• [DIRECTIONS FOR THIS TASK]: Locate every line in the records below that holds the word "Fallback" and return each one.

STUDY MATERIAL Start Marker

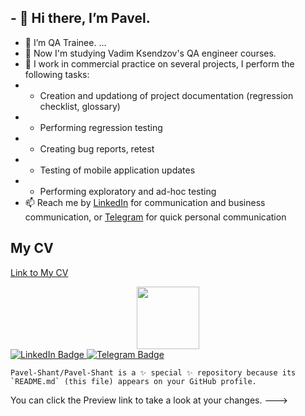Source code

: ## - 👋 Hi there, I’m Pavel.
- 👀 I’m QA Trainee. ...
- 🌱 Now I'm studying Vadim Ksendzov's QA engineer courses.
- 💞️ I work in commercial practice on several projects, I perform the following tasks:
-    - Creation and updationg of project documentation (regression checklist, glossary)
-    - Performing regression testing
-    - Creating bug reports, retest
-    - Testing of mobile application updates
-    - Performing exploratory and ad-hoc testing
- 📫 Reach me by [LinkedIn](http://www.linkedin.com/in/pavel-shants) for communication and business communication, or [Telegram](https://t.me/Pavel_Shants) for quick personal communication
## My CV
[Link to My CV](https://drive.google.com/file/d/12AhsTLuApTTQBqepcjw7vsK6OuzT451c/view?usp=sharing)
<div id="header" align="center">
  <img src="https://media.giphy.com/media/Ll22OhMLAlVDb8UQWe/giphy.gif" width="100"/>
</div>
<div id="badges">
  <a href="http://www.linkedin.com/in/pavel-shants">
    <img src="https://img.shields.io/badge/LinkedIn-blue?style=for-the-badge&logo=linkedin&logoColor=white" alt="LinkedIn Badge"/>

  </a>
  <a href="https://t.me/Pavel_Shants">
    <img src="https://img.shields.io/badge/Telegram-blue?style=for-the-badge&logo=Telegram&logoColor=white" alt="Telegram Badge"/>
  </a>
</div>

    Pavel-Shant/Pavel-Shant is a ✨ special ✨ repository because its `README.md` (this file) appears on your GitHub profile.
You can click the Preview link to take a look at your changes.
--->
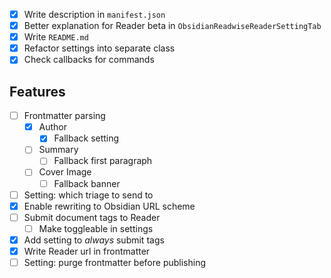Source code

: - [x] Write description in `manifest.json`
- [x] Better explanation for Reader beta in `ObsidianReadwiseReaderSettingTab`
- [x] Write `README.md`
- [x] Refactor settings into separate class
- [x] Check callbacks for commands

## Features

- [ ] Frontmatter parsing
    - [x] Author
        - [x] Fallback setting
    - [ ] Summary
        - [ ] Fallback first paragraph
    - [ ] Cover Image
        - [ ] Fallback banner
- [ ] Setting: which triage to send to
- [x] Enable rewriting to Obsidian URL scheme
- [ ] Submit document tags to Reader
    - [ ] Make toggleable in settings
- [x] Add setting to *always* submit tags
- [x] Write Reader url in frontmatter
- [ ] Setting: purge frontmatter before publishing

STUDY MATERIAL End Marker
STUDY MATERIAL Start Marker

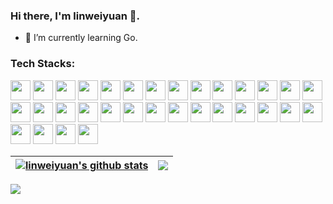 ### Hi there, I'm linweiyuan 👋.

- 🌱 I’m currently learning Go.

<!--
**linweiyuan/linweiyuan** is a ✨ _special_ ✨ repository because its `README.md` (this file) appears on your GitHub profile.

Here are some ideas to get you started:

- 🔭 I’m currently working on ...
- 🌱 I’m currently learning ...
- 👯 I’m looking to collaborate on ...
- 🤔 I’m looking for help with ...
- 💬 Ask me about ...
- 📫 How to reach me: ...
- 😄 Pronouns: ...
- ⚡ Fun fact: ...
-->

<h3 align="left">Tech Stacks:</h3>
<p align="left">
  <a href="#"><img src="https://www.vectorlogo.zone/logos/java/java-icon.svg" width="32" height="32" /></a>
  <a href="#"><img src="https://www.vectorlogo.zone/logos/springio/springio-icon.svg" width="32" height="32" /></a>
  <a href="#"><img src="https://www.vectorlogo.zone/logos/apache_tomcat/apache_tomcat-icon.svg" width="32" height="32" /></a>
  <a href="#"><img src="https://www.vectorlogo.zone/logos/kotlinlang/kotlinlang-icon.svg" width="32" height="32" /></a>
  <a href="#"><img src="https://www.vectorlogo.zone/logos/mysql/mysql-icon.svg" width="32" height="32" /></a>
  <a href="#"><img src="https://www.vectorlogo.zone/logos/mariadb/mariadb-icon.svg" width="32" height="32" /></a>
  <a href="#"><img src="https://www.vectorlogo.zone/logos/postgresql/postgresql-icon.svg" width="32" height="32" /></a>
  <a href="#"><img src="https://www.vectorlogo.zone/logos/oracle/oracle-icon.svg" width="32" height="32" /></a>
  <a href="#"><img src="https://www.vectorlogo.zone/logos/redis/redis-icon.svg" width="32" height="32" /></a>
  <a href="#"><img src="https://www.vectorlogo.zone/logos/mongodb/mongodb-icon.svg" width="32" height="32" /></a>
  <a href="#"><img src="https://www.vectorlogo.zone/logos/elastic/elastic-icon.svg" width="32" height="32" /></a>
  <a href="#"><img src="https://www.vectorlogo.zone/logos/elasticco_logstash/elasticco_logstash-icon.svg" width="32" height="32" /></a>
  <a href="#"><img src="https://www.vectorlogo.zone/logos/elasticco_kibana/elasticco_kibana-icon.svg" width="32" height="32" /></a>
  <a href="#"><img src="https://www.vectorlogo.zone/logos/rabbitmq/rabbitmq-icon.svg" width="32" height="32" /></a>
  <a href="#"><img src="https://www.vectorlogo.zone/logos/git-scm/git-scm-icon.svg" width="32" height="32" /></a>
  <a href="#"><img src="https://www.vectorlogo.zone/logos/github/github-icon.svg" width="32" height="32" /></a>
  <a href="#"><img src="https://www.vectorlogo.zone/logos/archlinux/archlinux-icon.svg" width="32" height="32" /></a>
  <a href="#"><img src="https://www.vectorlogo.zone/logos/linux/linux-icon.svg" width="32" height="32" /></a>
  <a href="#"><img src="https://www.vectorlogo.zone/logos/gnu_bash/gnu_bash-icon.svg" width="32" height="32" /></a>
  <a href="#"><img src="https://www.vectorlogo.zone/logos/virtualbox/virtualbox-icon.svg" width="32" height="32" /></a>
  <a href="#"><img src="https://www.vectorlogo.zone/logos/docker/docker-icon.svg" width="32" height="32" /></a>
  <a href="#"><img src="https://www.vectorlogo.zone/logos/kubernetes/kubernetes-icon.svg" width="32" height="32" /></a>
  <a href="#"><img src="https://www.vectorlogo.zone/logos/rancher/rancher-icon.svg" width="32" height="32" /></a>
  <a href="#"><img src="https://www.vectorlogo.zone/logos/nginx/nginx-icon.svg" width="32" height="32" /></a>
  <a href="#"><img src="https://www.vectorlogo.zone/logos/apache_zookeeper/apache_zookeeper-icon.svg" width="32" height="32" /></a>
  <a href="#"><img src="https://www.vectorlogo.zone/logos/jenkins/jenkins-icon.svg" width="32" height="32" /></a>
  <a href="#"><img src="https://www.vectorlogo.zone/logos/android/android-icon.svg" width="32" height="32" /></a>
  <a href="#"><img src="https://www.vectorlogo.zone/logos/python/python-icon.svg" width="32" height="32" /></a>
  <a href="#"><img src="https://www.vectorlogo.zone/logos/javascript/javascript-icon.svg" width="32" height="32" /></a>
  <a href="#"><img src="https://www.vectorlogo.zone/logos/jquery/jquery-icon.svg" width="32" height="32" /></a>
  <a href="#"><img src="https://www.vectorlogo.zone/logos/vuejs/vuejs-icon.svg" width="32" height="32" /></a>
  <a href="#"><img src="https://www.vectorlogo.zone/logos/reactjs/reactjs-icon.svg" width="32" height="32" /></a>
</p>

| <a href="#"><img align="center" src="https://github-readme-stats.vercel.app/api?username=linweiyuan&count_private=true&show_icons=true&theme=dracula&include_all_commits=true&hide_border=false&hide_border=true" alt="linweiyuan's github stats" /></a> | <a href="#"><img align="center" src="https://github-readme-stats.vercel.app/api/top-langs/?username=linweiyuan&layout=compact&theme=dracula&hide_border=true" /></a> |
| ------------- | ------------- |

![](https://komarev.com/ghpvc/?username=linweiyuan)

STUDY MATERIAL End Marker

• [RESULT]:
        - [x] Fallback setting
        - [ ] Fallback first paragraph
        - [ ] Fallback banner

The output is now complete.